Show all lines from the listing below that contain "subtrees".
########
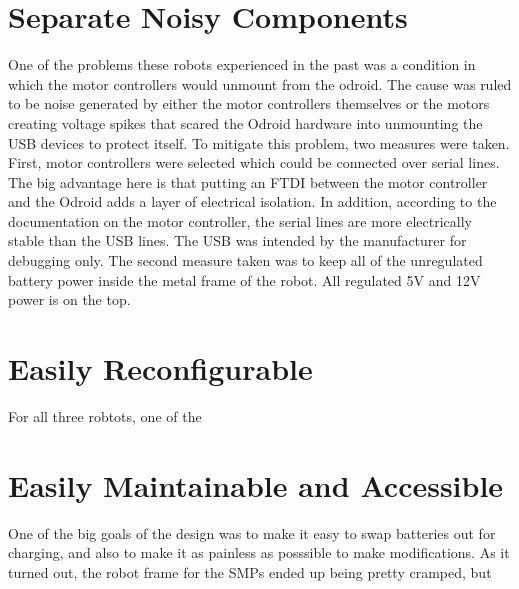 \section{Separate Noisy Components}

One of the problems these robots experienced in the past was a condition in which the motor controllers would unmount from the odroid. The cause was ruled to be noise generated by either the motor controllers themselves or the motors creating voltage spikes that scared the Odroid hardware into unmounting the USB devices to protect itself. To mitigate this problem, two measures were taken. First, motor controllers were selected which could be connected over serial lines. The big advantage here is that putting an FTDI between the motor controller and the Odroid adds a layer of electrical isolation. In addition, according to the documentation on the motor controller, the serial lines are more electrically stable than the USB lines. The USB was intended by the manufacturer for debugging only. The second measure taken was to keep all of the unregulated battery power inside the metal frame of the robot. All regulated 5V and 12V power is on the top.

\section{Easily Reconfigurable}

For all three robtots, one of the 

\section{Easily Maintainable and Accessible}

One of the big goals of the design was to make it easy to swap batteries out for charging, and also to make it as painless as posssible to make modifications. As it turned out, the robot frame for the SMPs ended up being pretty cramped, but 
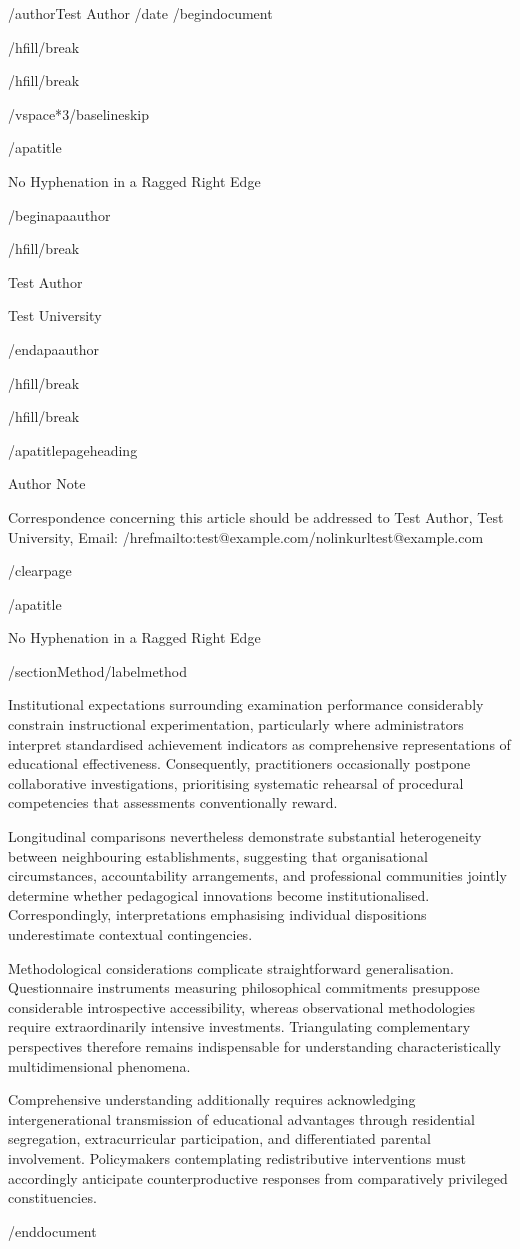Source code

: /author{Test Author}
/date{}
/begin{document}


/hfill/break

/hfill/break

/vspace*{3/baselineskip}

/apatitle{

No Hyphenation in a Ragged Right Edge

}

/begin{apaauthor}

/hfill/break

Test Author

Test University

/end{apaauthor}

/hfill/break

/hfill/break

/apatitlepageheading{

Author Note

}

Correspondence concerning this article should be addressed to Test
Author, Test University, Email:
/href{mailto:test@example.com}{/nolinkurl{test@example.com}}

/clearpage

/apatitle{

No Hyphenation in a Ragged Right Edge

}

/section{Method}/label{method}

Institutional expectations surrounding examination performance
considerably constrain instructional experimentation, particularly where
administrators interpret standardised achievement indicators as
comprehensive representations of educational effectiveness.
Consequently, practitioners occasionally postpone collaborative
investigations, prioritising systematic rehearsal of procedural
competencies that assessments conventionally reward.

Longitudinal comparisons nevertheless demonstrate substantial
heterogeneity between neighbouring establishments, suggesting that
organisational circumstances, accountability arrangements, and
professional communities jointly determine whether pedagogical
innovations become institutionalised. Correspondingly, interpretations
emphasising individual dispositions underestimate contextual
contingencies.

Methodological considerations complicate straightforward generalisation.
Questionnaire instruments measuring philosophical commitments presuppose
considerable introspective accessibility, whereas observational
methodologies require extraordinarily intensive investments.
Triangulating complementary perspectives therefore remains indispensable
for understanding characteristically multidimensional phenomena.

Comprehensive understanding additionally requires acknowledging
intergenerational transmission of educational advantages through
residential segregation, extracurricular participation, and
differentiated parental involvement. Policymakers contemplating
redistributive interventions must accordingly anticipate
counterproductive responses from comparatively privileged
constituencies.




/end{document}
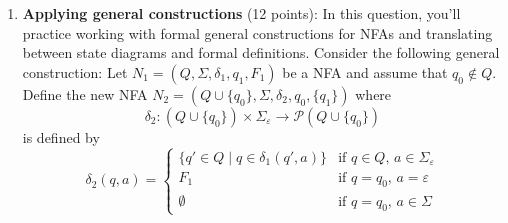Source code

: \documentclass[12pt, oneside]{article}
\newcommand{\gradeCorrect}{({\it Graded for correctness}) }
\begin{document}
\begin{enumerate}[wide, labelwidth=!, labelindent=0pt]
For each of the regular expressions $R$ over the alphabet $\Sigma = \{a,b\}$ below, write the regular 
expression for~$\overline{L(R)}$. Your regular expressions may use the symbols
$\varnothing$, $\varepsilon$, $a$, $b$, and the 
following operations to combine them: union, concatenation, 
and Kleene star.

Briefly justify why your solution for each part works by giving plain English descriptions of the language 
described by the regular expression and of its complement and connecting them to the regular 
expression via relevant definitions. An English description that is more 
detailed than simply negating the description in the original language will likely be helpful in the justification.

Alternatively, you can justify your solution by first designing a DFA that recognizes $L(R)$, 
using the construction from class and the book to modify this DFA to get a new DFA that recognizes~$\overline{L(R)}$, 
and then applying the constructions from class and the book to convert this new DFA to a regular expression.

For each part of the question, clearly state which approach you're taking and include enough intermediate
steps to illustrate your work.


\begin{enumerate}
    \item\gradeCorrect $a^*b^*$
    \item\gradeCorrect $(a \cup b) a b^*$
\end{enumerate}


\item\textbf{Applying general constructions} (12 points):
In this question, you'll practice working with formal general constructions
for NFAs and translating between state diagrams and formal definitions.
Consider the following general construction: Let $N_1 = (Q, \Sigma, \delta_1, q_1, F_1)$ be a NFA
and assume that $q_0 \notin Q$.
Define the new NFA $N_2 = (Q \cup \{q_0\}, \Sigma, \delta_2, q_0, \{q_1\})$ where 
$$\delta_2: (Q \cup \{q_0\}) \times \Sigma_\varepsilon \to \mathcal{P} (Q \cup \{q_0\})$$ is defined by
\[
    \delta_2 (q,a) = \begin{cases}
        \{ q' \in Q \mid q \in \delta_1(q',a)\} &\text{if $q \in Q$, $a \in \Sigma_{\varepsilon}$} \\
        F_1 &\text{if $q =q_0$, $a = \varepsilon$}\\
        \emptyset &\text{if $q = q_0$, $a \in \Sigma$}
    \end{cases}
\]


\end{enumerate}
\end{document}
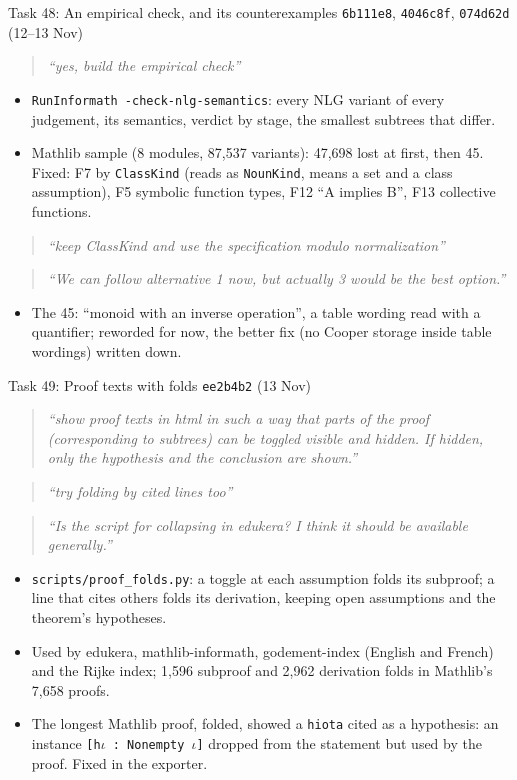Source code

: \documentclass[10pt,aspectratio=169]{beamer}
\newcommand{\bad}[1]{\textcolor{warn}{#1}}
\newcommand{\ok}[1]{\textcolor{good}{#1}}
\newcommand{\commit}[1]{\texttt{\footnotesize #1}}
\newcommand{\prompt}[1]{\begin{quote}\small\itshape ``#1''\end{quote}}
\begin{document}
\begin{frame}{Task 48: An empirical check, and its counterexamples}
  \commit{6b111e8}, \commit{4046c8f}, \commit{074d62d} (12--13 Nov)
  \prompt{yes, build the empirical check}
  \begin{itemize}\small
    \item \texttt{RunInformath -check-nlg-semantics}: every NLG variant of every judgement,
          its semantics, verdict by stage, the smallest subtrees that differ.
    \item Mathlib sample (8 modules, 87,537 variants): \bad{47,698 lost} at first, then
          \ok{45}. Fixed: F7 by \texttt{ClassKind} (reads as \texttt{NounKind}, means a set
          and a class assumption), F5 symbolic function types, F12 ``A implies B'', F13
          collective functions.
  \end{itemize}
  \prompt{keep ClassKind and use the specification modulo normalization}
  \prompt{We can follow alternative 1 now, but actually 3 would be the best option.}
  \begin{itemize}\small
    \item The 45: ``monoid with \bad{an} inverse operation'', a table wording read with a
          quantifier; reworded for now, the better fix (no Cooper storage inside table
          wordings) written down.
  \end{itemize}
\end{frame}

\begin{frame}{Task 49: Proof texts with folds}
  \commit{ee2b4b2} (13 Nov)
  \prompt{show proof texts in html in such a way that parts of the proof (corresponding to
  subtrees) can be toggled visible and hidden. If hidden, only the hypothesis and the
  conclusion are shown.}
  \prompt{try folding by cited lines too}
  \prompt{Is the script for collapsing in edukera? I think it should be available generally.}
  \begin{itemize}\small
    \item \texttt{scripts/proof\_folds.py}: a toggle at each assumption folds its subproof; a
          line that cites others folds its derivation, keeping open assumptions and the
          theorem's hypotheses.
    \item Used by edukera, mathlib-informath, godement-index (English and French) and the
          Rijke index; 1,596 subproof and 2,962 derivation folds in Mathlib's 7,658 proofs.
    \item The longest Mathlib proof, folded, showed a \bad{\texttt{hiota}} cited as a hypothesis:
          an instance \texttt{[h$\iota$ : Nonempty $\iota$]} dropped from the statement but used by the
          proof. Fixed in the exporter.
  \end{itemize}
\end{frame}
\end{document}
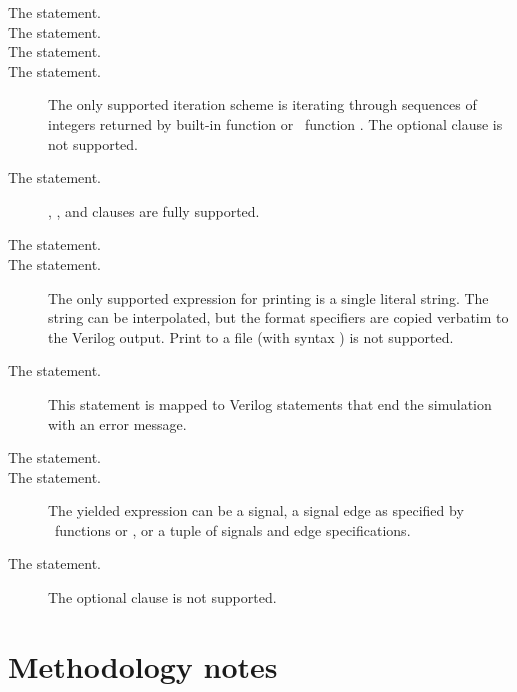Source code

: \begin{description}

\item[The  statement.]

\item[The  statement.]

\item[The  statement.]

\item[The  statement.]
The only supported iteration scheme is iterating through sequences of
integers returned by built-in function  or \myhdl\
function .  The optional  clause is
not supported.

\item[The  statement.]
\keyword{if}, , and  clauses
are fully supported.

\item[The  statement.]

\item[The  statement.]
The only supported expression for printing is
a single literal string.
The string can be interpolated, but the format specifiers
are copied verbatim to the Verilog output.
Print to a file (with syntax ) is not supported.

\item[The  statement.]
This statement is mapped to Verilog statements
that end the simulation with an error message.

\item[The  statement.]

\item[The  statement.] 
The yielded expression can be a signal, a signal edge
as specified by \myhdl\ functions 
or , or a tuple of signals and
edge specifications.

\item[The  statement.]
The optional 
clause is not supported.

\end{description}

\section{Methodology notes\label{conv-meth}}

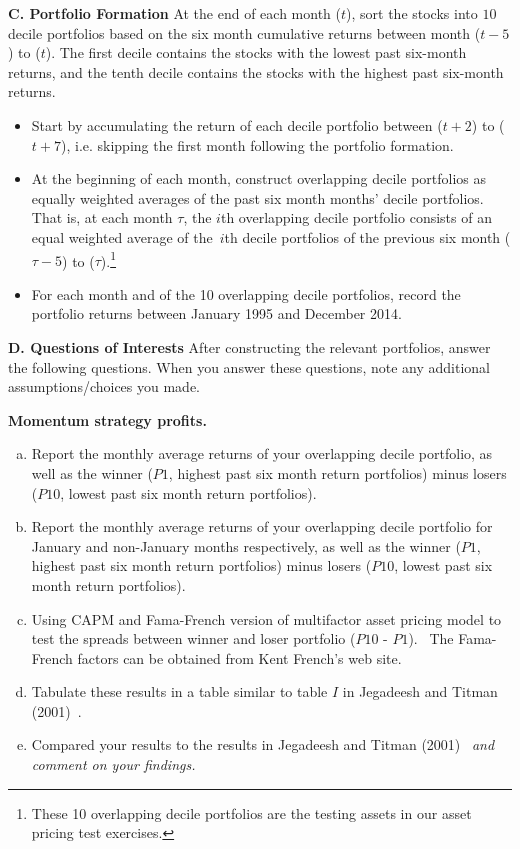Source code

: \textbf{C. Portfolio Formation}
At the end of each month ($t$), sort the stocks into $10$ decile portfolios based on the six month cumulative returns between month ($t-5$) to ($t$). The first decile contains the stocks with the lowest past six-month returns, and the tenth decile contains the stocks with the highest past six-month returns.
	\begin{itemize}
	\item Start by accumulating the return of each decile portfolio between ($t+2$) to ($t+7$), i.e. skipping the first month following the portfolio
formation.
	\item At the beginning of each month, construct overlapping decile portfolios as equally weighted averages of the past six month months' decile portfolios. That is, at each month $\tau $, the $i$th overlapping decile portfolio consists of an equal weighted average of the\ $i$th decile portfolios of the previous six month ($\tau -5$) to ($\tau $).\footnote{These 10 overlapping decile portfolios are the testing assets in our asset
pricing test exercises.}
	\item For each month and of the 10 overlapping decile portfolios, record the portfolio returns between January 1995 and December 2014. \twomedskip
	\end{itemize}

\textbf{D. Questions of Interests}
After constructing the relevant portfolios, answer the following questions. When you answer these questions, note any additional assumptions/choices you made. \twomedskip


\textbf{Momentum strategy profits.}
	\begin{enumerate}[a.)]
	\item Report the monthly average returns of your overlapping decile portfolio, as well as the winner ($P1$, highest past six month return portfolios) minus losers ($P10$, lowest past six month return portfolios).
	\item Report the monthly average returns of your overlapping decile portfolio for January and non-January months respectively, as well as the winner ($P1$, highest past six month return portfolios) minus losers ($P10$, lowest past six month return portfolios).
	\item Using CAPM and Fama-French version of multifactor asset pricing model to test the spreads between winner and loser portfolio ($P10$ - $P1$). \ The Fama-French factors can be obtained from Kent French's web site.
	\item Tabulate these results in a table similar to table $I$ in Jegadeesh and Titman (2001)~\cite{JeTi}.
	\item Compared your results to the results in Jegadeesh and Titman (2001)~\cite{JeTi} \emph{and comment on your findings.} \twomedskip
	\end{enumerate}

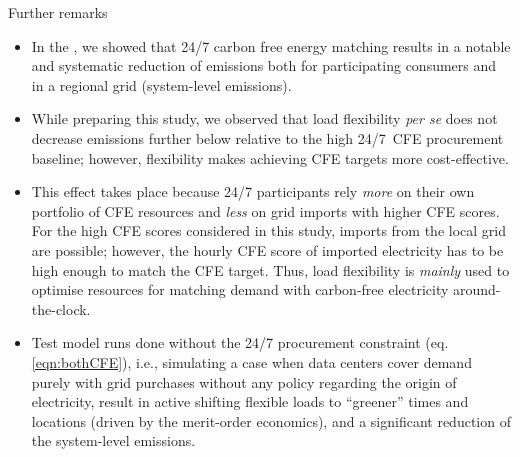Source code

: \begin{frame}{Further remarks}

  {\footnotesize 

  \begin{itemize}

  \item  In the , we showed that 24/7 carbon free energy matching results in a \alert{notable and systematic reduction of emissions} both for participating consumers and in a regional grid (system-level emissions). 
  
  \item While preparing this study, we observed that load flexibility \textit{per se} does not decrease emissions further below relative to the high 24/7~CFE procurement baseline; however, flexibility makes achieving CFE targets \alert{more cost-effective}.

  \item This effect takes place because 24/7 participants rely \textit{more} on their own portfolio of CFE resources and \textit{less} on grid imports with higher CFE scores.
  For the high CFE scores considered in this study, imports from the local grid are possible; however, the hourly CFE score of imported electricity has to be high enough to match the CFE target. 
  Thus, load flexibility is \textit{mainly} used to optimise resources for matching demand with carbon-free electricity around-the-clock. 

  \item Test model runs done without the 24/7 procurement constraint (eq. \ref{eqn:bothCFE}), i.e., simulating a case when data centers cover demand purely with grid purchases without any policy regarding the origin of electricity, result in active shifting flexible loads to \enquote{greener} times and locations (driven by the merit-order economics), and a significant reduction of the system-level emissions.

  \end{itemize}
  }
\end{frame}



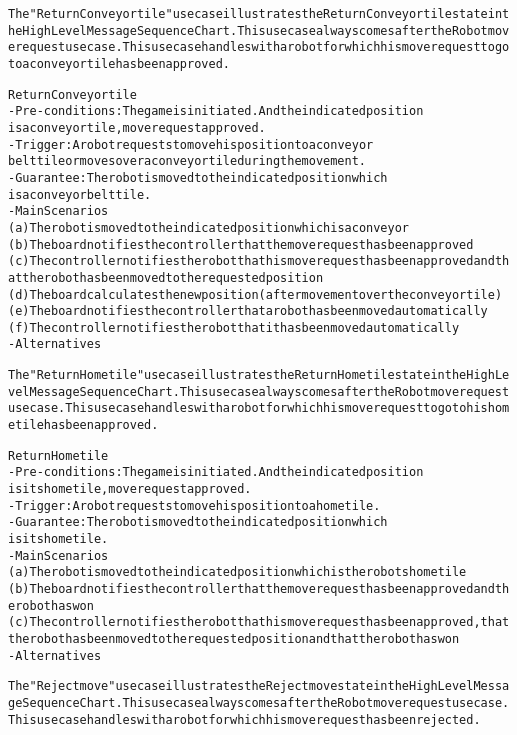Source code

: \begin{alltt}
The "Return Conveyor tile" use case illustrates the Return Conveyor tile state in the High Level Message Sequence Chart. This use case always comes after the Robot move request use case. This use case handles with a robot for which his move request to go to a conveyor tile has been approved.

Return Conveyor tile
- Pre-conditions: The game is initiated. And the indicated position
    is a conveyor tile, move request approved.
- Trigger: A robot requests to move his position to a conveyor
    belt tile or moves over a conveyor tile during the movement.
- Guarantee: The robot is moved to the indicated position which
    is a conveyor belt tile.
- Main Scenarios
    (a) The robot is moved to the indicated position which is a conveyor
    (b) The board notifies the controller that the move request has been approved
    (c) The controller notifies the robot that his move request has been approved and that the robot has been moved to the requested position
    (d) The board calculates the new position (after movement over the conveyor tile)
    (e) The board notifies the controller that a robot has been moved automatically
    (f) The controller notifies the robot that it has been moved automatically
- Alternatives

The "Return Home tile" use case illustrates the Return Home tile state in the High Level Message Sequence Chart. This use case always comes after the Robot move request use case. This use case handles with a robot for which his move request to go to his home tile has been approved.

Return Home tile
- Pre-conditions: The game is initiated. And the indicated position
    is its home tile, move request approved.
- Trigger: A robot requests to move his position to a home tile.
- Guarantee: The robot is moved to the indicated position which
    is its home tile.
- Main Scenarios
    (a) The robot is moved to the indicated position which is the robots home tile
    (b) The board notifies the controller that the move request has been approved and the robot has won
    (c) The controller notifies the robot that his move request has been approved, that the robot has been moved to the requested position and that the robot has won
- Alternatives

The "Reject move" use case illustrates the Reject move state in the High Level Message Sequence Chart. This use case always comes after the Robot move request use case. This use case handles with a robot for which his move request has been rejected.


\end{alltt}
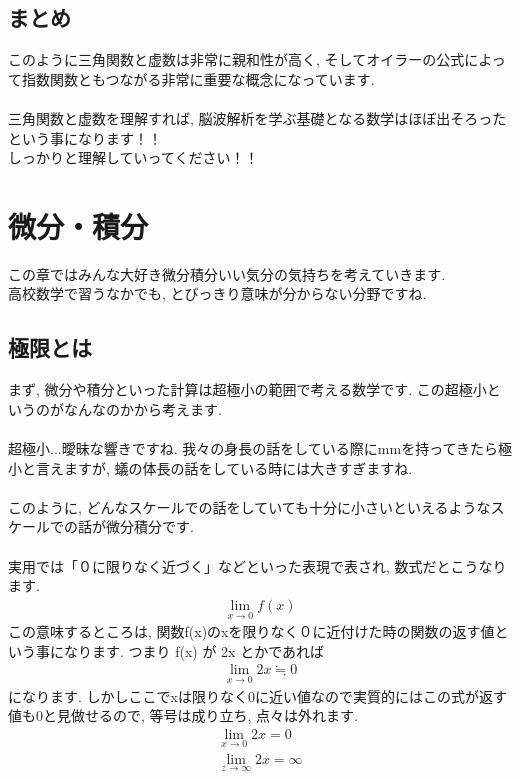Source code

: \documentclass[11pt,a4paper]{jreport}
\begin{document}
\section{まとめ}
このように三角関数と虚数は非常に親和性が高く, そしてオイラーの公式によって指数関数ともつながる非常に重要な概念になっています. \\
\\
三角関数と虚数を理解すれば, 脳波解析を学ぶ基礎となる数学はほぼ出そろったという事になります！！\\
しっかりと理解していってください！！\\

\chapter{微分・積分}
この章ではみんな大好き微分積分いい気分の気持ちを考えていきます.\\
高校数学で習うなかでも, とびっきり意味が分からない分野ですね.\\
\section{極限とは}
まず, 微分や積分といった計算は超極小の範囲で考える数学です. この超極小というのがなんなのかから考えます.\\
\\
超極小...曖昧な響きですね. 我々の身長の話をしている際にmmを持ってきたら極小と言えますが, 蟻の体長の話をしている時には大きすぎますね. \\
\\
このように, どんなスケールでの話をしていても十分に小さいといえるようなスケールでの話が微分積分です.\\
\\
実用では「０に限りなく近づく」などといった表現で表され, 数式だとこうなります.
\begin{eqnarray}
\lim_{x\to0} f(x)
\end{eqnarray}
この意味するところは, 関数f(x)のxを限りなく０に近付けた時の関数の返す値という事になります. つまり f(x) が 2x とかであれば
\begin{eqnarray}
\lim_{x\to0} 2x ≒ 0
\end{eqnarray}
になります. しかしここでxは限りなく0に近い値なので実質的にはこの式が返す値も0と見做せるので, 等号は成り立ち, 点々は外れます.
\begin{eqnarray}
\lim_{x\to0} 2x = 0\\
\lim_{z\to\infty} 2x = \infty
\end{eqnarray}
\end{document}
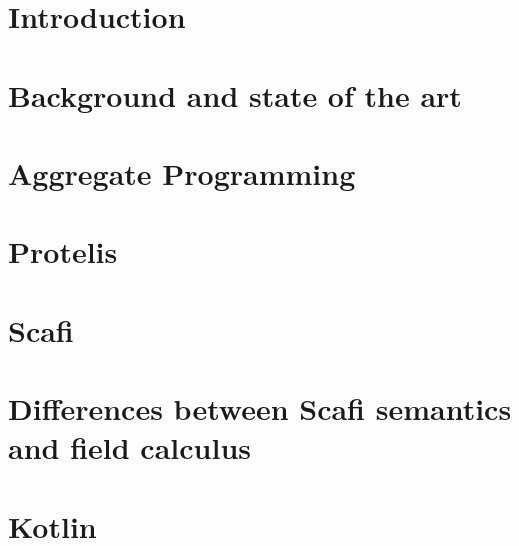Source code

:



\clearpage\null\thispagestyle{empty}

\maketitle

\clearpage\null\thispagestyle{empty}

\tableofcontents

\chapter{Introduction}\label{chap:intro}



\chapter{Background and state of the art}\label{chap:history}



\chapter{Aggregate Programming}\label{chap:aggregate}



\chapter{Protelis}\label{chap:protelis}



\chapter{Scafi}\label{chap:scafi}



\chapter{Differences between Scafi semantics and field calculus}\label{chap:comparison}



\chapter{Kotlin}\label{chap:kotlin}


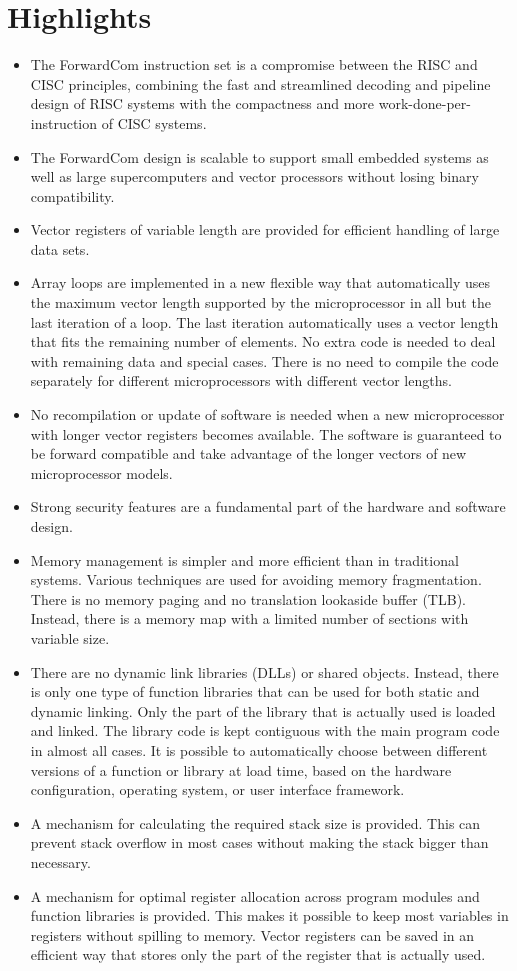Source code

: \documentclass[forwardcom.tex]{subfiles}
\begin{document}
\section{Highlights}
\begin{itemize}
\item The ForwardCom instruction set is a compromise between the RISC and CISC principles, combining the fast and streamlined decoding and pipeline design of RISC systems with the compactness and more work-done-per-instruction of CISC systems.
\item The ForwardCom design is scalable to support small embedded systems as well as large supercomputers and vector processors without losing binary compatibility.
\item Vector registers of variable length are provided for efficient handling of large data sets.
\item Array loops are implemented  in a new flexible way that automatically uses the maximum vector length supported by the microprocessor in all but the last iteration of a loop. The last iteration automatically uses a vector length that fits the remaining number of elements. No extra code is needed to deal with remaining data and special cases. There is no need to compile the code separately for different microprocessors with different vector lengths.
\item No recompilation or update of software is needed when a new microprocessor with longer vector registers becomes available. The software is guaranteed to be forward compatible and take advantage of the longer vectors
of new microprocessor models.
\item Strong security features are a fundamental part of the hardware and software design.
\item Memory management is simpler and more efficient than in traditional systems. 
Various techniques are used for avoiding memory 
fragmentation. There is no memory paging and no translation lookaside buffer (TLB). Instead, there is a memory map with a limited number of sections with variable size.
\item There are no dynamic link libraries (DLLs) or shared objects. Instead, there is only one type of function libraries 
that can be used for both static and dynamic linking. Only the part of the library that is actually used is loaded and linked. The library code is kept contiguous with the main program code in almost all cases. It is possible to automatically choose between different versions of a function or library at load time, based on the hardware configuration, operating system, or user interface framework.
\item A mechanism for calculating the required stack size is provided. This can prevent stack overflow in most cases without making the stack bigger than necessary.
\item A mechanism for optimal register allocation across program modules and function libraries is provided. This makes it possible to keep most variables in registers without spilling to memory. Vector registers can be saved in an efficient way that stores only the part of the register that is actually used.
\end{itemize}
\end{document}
########
▸ Solution to this task:
          its semantics, verdict by stage, the smallest subtrees that differ.
  subtrees) can be toggled visible and hidden. If hidden, only the hypothesis and the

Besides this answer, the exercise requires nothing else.